Looking to the past, not the future. Feeling lost, resenting immigrants. Feeling broke, picked on. Self-medicating, rejecting education. Wanting a rule-breaking leader to end the misery.

These are some of the characteristics of white working-class voters who were three times more likely to support Donald Trump in the 2016 election, according to an expanded analysis of more than 3,000 people surveyed before and after the election by PRRI/The Atlantic of white Americans who are marked by “cultural dislocation.”

“These new results show that feelings of cultural displacement and a desire for cultural protection, more than economic hardship, drove white working-class voters to support Trump in 2016,” says PRRI CEO Robert P. Jones. “The findings cast new light on how Trump’s ‘Make American Great Again!’ slogan tapped these fears and anxieties and a deep sense of nostalgia for a previous time in the country when white conservative Christians perceived that they had more power and influence.”

The PRRI survey is remarkable in ways its press release doesn’t quite say. It suggests Trump’s supporters don’t do well distinguishing between their feelings and factual circumstances.
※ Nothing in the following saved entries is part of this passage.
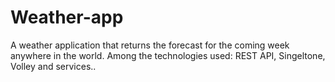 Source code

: # Weather-app
A weather application that returns the forecast for the coming week anywhere in the world.  Among the technologies used: REST API, Singeltone, Volley and services..
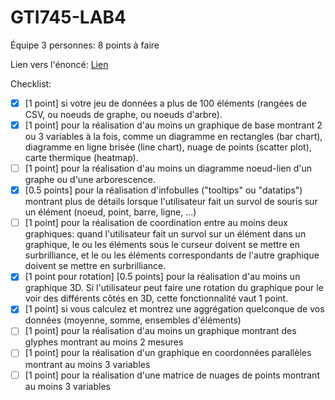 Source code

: # GTI745-LAB4

Équipe 3 personnes: 8 points à faire

Lien vers l'énoncé: [Lien][siteducours]

Checklist:

- [x] [1 point] si votre jeu de données a plus de 100 éléments (rangées de CSV, ou noeuds de graphe, ou noeuds d'arbre).
- [x] [1 point] pour la réalisation d'au moins un graphique de base montrant 2 ou 3 variables à la fois, comme un diagramme en rectangles (bar chart), diagramme en ligne brisée (line chart), nuage de points (scatter plot), carte thermique (heatmap).
- [ ] [1 point] pour la réalisation d'au moins un diagramme noeud-lien d'un graphe ou d'une arborescence.
- [x] [0.5 points] pour la réalisation d'infobulles ("tooltips" ou "datatips") montrant plus de détails lorsque l'utilisateur fait un survol de souris sur un élément (noeud, point, barre, ligne, ...)
- [ ] [1 point] pour la réalisation de coordination entre au moins deux graphiques: quand l'utilisateur fait un survol sur un élément dans un graphique, le ou les éléments sous le curseur doivent se mettre en surbrilliance, et le ou les éléments correspondants de l'autre graphique doivent se mettre en surbrilliance.
- [x] [1 point pour rotation] [0.5 points] pour la réalisation d'au moins un graphique 3D. Si l'utilisateur peut faire une rotation du graphique pour le voir des différents côtés en 3D, cette fonctionnalité vaut 1 point.
- [x] [1 point] si vous calculez et montrez une aggrégation quelconque de vos données (moyenne, somme, ensembles d'éléments)
- [ ] [1 point] pour la réalisation d'au moins un graphique montrant des glyphes montrant au moins 2 mesures
- [ ] [1 point] pour la réalisation d'un graphique en coordonnées parallèles montrant au moins 3 variables
- [ ] [1 point] pour la réalisation d'une matrice de nuages de points montrant au moins 3 variables

[siteducours]: <http://www.michaelmcguffin.com/ets/gti745-2015e/lab4/>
Take their relative economic class—they’re not necessarily poor, but they aren’t satisfied. They don’t like what they see, but want someone else to fix it. They’re traumatized and lash out. Many are inclined to blame others and self-medicate, yet reject self-betterment through higher education. The survey shows that lots of people in overlooked America vote based on their frustrations and darker emotions.

“Compared to cultural factors, economic factors were less strong predictors of support for Trump,” PRRI’s press release said, using neutral language. But what are cultural factors besides personal biases, beliefs and perceptions unfettered by fact-based realities?